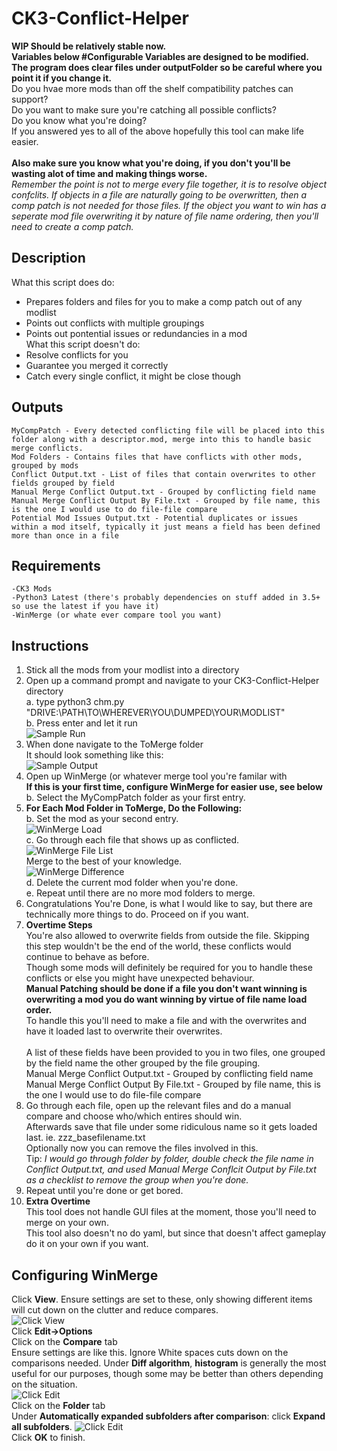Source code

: # CK3-Conflict-Helper
<b>WIP Should be relatively stable now.<br>
Variables below #Configurable Variables are designed to be modified.<br>
The program does clear files under outputFolder so be careful where you point it if you change it.</b><br>
Do you hvae more mods than off the shelf compatibility patches can support?<br>
Do you want to make sure you're catching all possible conflicts?<br>
Do you know what you're doing?<br>
If you answered yes to all of the above hopefully this tool can make life easier.<br><br>
<b>Also make sure you know what you're doing, if you don't you'll be wasting alot of time and making things worse.<br></b>
<i>Remember the point is not to merge every file together, it is to resolve object confclits. If objects in a file are naturally going to be overwritten, then a comp patch is not needed for those files.  If the object you want to win has a seperate mod file overwriting it by nature of file name ordering, then you'll need to create a comp patch.</i>
## Description
What this script does do:<br>
- Prepares folders and files for you to make a comp patch out of any modlist
- Points out conflicts with multiple groupings
- Points out pontential issues or redundancies in a mod
<br>What this script doesn't do:<br>
- Resolve conflicts for you
- Guarantee you merged it correctly
- Catch every single conflict, it might be close though
## Outputs
    MyCompPatch - Every detected conflicting file will be placed into this folder along with a descriptor.mod, merge into this to handle basic merge conflicts.
    Mod Folders - Contains files that have conflicts with other mods, grouped by mods
    Conflict Output.txt - List of files that contain overwrites to other fields grouped by field
    Manual Merge Conflict Output.txt - Grouped by conflicting field name
    Manual Merge Conflict Output By File.txt - Grouped by file name, this is the one I would use to do file-file compare
    Potential Mod Issues Output.txt - Potential duplicates or issues within a mod itself, typically it just means a field has been defined more than once in a file
## Requirements
    -CK3 Mods
    -Python3 Latest (there's probably dependencies on stuff added in 3.5+ so use the latest if you have it)
    -WinMerge (or whate ever compare tool you want)

## Instructions
1. Stick all the mods from your modlist into a directory<br>
2. Open up a command prompt and navigate to your CK3-Conflict-Helper directory<br>
    a. type python3 chm.py "DRIVE:\PATH\TO\WHEREVER\YOU\DUMPED\YOUR\MODLIST"<br>
    b. Press enter and let it run<br>
    ![Sample Run](https://github.com/sintri/CK3-Conflict-Helper/blob/main/HelpFiles/cmd1.PNG)<br>
3. When done navigate to the ToMerge folder<br>
    It should look something like this:<br>
    ![Sample Output](https://github.com/sintri/CK3-Conflict-Helper/blob/main/HelpFiles/output.PNG)<br>
4. Open up WinMerge (or whatever merge tool you're familar with<br>
    <b>If this is your first time, configure WinMerge for easier use, see below</b><br>
    b. Select the MyCompPatch folder as your first entry.<br>
6. <b>For Each Mod Folder in ToMerge, Do the Following:</b><br>
    b. Set the mod as your second entry.<br>
       ![WinMerge Load](https://github.com/sintri/CK3-Conflict-Helper/blob/main/HelpFiles/winmerge1.PNG)<br>
    c. Go through each file that shows up as conflicted.<br>
       ![WinMerge File List](https://github.com/sintri/CK3-Conflict-Helper/blob/main/HelpFiles/winmerge2.PNG)<br>
       Merge to the best of your knowledge.<br>
       ![WinMerge Difference](https://github.com/sintri/CK3-Conflict-Helper/blob/main/HelpFiles/winmerge3.PNG)<br>
    d. Delete the current mod folder when you're done.<br>
    e. Repeat until there are no more mod folders to merge.<br>
7. Congratulations You're Done, is what I would like to say, but there are technically more things to do. Proceed on if you want.<br>
8. <b>Overtime Steps</b><br>
    You're also allowed to overwrite fields from outside the file.  Skipping this step wouldn't be the end of the world, these conflicts would continue to behave as before.<br>
    Though some mods will definitely be required for you to handle these conflicts or else you might have unexpected behaviour.<br>
    <b>Manual Patching should be done if a file you don't want winning is overwriting a mod you do want winning by virtue of file name load order.</b><br>
    To handle this you'll need to make a file and with the overwrites and have it loaded last to overwrite their overwrites.<br><br>
    A list of these fields have been provided to you in two files, one grouped by the field name the other grouped by the file grouping.<br>
    Manual Merge Conflict Output.txt - Grouped by conflicting field name<br>
    Manual Merge Conflict Output By File.txt - Grouped by file name, this is the one I would use to do file-file compare<br>
9. Go through each file, open up the relevant files and do a manual compare and choose who/which entires should win.<br>
    Afterwards save that file under some ridiculous name so it gets loaded last. ie. zzz_basefilename.txt<br>
    Optionally now you can remove the files involved in this.<br>
    Tip: <i>I would go through folder by folder, double check the file name in Conflict Output.txt, and used Manual Merge Conflcit Output by File.txt as a checklist to remove the group when you're done.</i><br>
10. Repeat until you're done or get bored.<br>
11. <b>Extra Overtime</b><br>
    This tool does not handle GUI files at the moment, those you'll need to merge on your own.<br>
    This tool also doesn't no do yaml, but since that doesn't affect gameplay do it on your own if you want.


## Configuring WinMerge
Click <b>View</b>. Ensure settings are set to these, only showing different items will cut down on the clutter and reduce compares.<br>
![Click View](https://github.com/sintri/CK3-Conflict-Helper/blob/main/HelpFiles/winmergec0.PNG)<br>
Click <b>Edit->Options</b><br>
Click on the <b>Compare</b> tab<br>
Ensure settings are like this. Ignore White spaces cuts down on the comparisons needed. Under <b>Diff algorithm</b>, <b>histogram</b> is generally the most useful for our purposes, though some may be better than others depending on the situation.<br>
![Click Edit](https://github.com/sintri/CK3-Conflict-Helper/blob/main/HelpFiles/winmergec1.PNG)<br>
Click on the <b>Folder</b> tab<br>
Under <b>Automatically expanded subfolders after comparison</b>: click <b>Expand all subfolders</b>.
![Click Edit](https://github.com/sintri/CK3-Conflict-Helper/blob/main/HelpFiles/winmergec2.PNG)<br>
Click <b>OK</b> to finish.
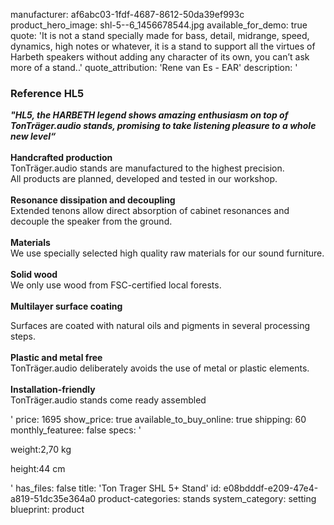 manufacturer: af6abc03-1fdf-4687-8612-50da39ef993c
product_hero_image: shl-5--6_1456678544.jpg
available_for_demo: true
quote: 'It is not a stand specially made for bass, detail, midrange, speed, dynamics, high notes or whatever, it is a stand to support all the virtues of Harbeth speakers without adding any character of its own, you can’t ask more of a stand..'
quote_attribution: 'Rene van Es - EAR'
description: '<h3>Reference HL5</h3><p><i><b>"HL5, the HARBETH legend shows amazing enthusiasm on top of TonTräger.audio stands, promising to take listening pleasure to a whole new level“</b><br></i><br><b>Handcrafted production</b><br>TonTräger.audio stands are manufactured to the highest precision.&nbsp;<br>All products are planned, developed and tested in our workshop.&nbsp;<br><br><b>Resonance dissipation and decoupling</b><br>Extended tenons allow direct absorption of cabinet resonances and decouple the speaker from the ground.<br><br><b>Materials<br></b>We use specially selected high quality raw materials for our sound furniture.<br><b><br>Solid wood<br></b>We only use wood from FSC-certified local forests.<br><b><br></b><b>Multilayer surface coating</b></p><p>Surfaces are coated with natural oils and pigments in several processing steps.&nbsp;<br><br><b>Plastic and metal free</b><br>TonTräger.audio deliberately avoids the use of metal or plastic elements.<br><br><b>Installation-friendly</b><br>TonTräger.audio stands come ready assembled</p>'
price: 1695
show_price: true
available_to_buy_online: true
shipping: 60
monthly_featuree: false
specs: '<p>weight:2,70 kg</p><p>height:44 cm</p>'
has_files: false
title: 'Ton Trager SHL 5+ Stand'
id: e08bdddf-e209-47e4-a819-51dc35e364a0
product-categories: stands
system_category: setting
blueprint: product
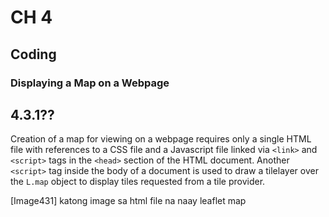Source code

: 
# CH 4
## Coding

### Displaying a Map on a Webpage
## 4.3.1??


Creation of a map for viewing on a webpage requires only a single HTML file with references to a CSS file and a Javascript file linked via `<link>` and `<script>` tags in the `<head>` section of the HTML document. Another `<script>` tag inside the body of a document is used to draw a tilelayer over the `L.map` object to display tiles requested from a tile provider. 

[Image431] katong image sa html file na naay leaflet map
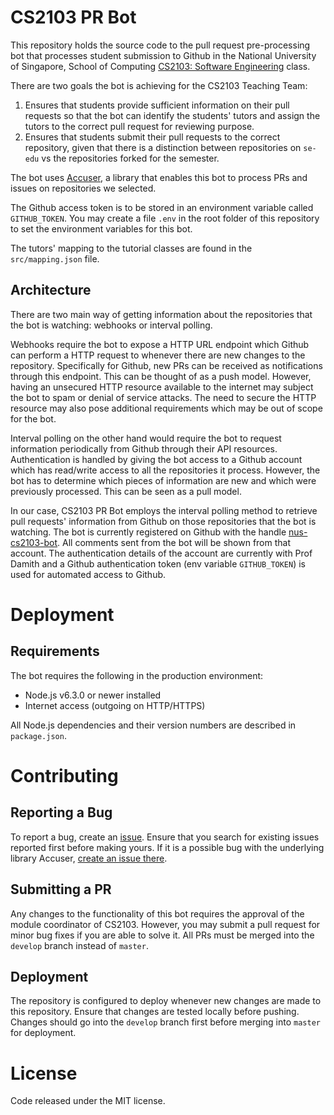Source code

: # CS2103 PR Bot

This repository holds the source code to the pull request pre-processing bot that processes student submission to Github in the National University of Singapore, School of Computing [CS2103: Software Engineering](http://www.comp.nus.edu.sg/~cs2103/) class.

There are two goals the bot is achieving for the CS2103 Teaching Team:

  1. Ensures that students provide sufficient information on their pull requests so that the bot can identify the students' tutors and assign the tutors to the correct pull request for reviewing purpose.
  2. Ensures that students submit their pull requests to the correct repository, given that there is a distinction between repositories on `se-edu` vs the repositories forked for the semester.

The bot uses [Accuser](https://github.com/mauris/accuser), a library that enables this bot to process PRs and issues on repositories we selected.

The Github access token is to be stored in an environment variable called `GITHUB_TOKEN`. You may create a file `.env` in the root folder of this repository to set the environment variables for this bot.

The tutors' mapping to the tutorial classes are found in the `src/mapping.json` file.

## Architecture

There are two main way of getting information about the repositories that the bot is watching: webhooks or interval polling.

Webhooks require the bot to expose a HTTP URL endpoint which Github can perform a HTTP request to whenever there are new changes to the repository. Specifically for Github, new PRs can be received as notifications through this endpoint. This can be thought of as a push model. However, having an unsecured HTTP resource available to the internet may subject the bot to spam or denial of service attacks. The need to secure the HTTP resource may also pose additional requirements which may be out of scope for the bot.

Interval polling on the other hand would require the bot to request information periodically from Github through their API resources. Authentication is handled by giving the bot access to a Github account which has read/write access to all the repositories it process. However, the bot has to determine which pieces of information are new and which were previously processed. This can be seen as a pull model.

In our case, CS2103 PR Bot employs the interval polling method to retrieve pull requests' information from Github on those repositories that the bot is watching. The bot is currently registered on Github with the handle [nus-cs2103-bot](https://github.com/nus-cs2103-bot). All comments sent from the bot will be shown from that account. The authentication details of the account are currently with Prof Damith and a Github authentication token (env variable `GITHUB_TOKEN`) is used for automated access to Github.

# Deployment

## Requirements

The bot requires the following in the production environment:

- Node.js v6.3.0 or newer installed
- Internet access (outgoing on HTTP/HTTPS)

All Node.js dependencies and their version numbers are described in `package.json`.

# Contributing

## Reporting a Bug

To report a bug, create an [issue](https://github.com/mauris/cs2103-pr-bot/issues). Ensure that you search for existing issues reported first before making yours. If it is a possible bug with the underlying library Accuser, [create an issue there](https://github.com/mauris/accuser/issues).

## Submitting a PR

Any changes to the functionality of this bot requires the approval of the module coordinator of CS2103. However, you may submit a pull request for minor bug fixes if you are able to solve it. All PRs must be merged into the `develop` branch instead of `master`.

## Deployment

The repository is configured to deploy whenever new changes are made to this repository. Ensure that changes are tested locally before pushing. Changes should go into the `develop` branch first before merging into `master` for deployment.

# License

Code released under the MIT license.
= = = = = = =
→ **WHAT YOU SHOULD DO**
Look through the material above and print exactly the lines from the one containing "<i>Remember the point" to the one containing "1. Stick all", both included, and nothing more.

→ **RESPONSE BOX**
<i>Remember the point is not to merge every file together, it is to resolve object confclits. If objects in a file are naturally going to be overwritten, then a comp patch is not needed for those files.  If the object you want to win has a seperate mod file overwriting it by nature of file name ordering, then you'll need to create a comp patch.</i>
## Description
What this script does do:<br>
- Prepares folders and files for you to make a comp patch out of any modlist
- Points out conflicts with multiple groupings
- Points out pontential issues or redundancies in a mod
<br>What this script doesn't do:<br>
- Resolve conflicts for you
- Guarantee you merged it correctly
- Catch every single conflict, it might be close though
## Outputs
    MyCompPatch - Every detected conflicting file will be placed into this folder along with a descriptor.mod, merge into this to handle basic merge conflicts.
    Mod Folders - Contains files that have conflicts with other mods, grouped by mods
    Conflict Output.txt - List of files that contain overwrites to other fields grouped by field
    Manual Merge Conflict Output.txt - Grouped by conflicting field name
    Manual Merge Conflict Output By File.txt - Grouped by file name, this is the one I would use to do file-file compare
    Potential Mod Issues Output.txt - Potential duplicates or issues within a mod itself, typically it just means a field has been defined more than once in a file
## Requirements
    -CK3 Mods
    -Python3 Latest (there's probably dependencies on stuff added in 3.5+ so use the latest if you have it)
    -WinMerge (or whate ever compare tool you want)

## Instructions
1. Stick all the mods from your modlist into a directory<br>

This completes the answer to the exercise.